Work to be completed
Within the material below, find each line bearing the word "core" and present it.

Input for this task
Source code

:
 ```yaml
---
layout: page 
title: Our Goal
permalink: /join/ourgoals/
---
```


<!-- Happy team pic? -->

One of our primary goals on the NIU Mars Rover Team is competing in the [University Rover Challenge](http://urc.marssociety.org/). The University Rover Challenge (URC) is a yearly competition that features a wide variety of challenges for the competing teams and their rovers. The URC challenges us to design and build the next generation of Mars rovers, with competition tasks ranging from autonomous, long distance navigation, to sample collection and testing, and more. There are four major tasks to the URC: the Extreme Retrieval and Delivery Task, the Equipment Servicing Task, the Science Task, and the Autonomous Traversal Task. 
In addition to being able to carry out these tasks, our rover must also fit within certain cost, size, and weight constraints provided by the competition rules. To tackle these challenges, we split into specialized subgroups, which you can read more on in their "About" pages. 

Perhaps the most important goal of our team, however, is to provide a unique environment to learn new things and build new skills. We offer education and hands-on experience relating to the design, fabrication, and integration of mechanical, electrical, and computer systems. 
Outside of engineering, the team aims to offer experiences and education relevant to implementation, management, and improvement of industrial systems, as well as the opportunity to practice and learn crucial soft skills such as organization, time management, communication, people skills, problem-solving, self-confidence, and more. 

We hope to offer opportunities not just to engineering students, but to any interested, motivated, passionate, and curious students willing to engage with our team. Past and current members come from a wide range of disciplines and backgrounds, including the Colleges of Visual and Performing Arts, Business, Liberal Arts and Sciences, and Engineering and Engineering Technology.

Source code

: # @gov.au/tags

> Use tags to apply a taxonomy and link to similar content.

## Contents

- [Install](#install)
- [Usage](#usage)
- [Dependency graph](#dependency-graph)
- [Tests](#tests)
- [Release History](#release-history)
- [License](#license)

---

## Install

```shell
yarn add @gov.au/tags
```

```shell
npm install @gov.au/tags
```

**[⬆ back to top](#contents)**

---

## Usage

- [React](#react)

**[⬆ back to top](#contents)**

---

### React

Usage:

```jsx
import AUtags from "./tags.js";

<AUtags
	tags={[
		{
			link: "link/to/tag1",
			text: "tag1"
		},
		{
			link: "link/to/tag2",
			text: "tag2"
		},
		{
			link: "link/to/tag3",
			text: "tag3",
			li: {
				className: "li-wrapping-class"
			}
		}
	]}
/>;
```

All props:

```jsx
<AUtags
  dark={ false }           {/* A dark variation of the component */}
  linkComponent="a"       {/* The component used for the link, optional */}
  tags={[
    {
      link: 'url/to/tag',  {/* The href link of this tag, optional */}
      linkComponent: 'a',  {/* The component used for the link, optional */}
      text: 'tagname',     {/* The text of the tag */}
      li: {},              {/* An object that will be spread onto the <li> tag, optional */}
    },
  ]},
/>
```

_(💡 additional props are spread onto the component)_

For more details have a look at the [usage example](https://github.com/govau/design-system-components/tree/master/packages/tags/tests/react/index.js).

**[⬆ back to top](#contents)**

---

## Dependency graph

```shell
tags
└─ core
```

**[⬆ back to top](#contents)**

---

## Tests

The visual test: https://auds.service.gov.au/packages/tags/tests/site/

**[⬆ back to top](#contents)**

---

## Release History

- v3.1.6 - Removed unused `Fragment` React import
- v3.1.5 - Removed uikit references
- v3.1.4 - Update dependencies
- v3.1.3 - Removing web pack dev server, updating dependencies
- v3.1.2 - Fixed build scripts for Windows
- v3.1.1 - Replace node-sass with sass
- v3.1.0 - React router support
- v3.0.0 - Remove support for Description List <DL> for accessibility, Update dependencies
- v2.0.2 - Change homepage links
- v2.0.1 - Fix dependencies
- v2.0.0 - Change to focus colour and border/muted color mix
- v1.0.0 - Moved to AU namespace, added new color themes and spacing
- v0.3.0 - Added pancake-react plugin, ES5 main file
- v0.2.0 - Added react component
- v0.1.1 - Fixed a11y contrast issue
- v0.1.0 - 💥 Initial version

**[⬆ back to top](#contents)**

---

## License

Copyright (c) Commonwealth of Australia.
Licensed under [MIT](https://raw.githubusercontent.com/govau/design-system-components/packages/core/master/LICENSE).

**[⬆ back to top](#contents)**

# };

Output for this exercise
└─ core
Licensed under [MIT](https://raw.githubusercontent.com/govau/design-system-components/packages/core/master/LICENSE).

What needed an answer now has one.